= Beginning of Section =

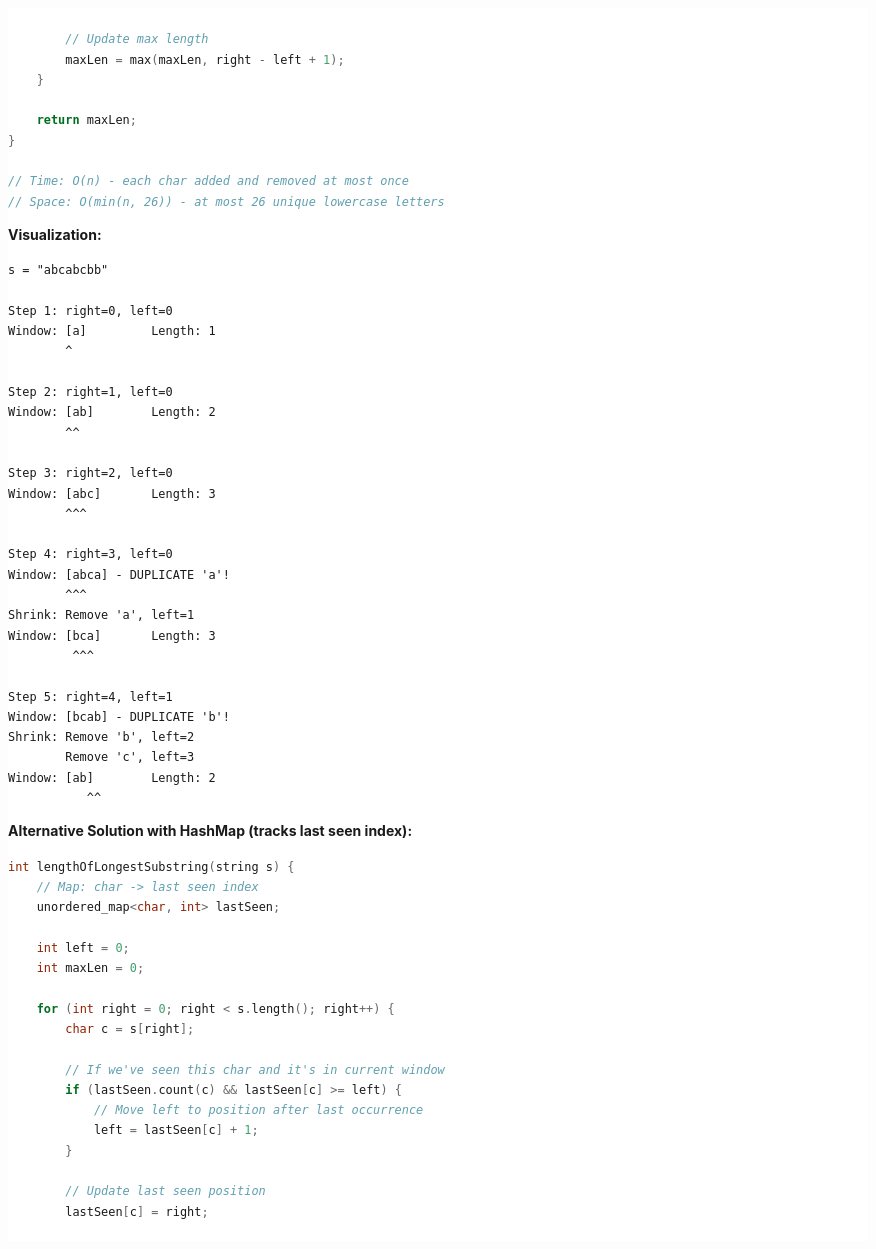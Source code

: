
 ```cpp
        
        // Update max length
        maxLen = max(maxLen, right - left + 1);
    }
    
    return maxLen;
}

// Time: O(n) - each char added and removed at most once
// Space: O(min(n, 26)) - at most 26 unique lowercase letters
```

**Visualization:**
```
s = "abcabcbb"

Step 1: right=0, left=0
Window: [a]         Length: 1
        ^

Step 2: right=1, left=0
Window: [ab]        Length: 2
        ^^

Step 3: right=2, left=0
Window: [abc]       Length: 3
        ^^^

Step 4: right=3, left=0
Window: [abca] - DUPLICATE 'a'!
        ^^^
Shrink: Remove 'a', left=1
Window: [bca]       Length: 3
         ^^^

Step 5: right=4, left=1
Window: [bcab] - DUPLICATE 'b'!
Shrink: Remove 'b', left=2
        Remove 'c', left=3
Window: [ab]        Length: 2
           ^^
```

**Alternative Solution with HashMap (tracks last seen index):**
```cpp
int lengthOfLongestSubstring(string s) {
    // Map: char -> last seen index
    unordered_map<char, int> lastSeen;
    
    int left = 0;
    int maxLen = 0;
    
    for (int right = 0; right < s.length(); right++) {
        char c = s[right];
        
        // If we've seen this char and it's in current window
        if (lastSeen.count(c) && lastSeen[c] >= left) {
            // Move left to position after last occurrence
            left = lastSeen[c] + 1;
        }
        
        // Update last seen position
        lastSeen[c] = right;
        
```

= End of Section =

= TASK DIRECTIONS =
For each entry above, write it out again exactly but leave out any picture.

= REPLY =
Source code

:
 ```cpp
        
        // Update max length
        maxLen = max(maxLen, right - left + 1);
    }
    
    return maxLen;
}

// Time: O(n) - each char added and removed at most once
// Space: O(min(n, 26)) - at most 26 unique lowercase letters
```

**Visualization:**
```
s = "abcabcbb"

Step 1: right=0, left=0
Window: [a]         Length: 1
        ^

Step 2: right=1, left=0
Window: [ab]        Length: 2
        ^^

Step 3: right=2, left=0
Window: [abc]       Length: 3
        ^^^

Step 4: right=3, left=0
Window: [abca] - DUPLICATE 'a'!
        ^^^
Shrink: Remove 'a', left=1
Window: [bca]       Length: 3
         ^^^

Step 5: right=4, left=1
Window: [bcab] - DUPLICATE 'b'!
Shrink: Remove 'b', left=2
        Remove 'c', left=3
Window: [ab]        Length: 2
           ^^
```

**Alternative Solution with HashMap (tracks last seen index):**
```cpp
int lengthOfLongestSubstring(string s) {
    // Map: char -> last seen index
    unordered_map<char, int> lastSeen;
    
    int left = 0;
    int maxLen = 0;
    
    for (int right = 0; right < s.length(); right++) {
        char c = s[right];
        
        // If we've seen this char and it's in current window
        if (lastSeen.count(c) && lastSeen[c] >= left) {
            // Move left to position after last occurrence
            left = lastSeen[c] + 1;
        }
        
        // Update last seen position
        lastSeen[c] = right;
        
```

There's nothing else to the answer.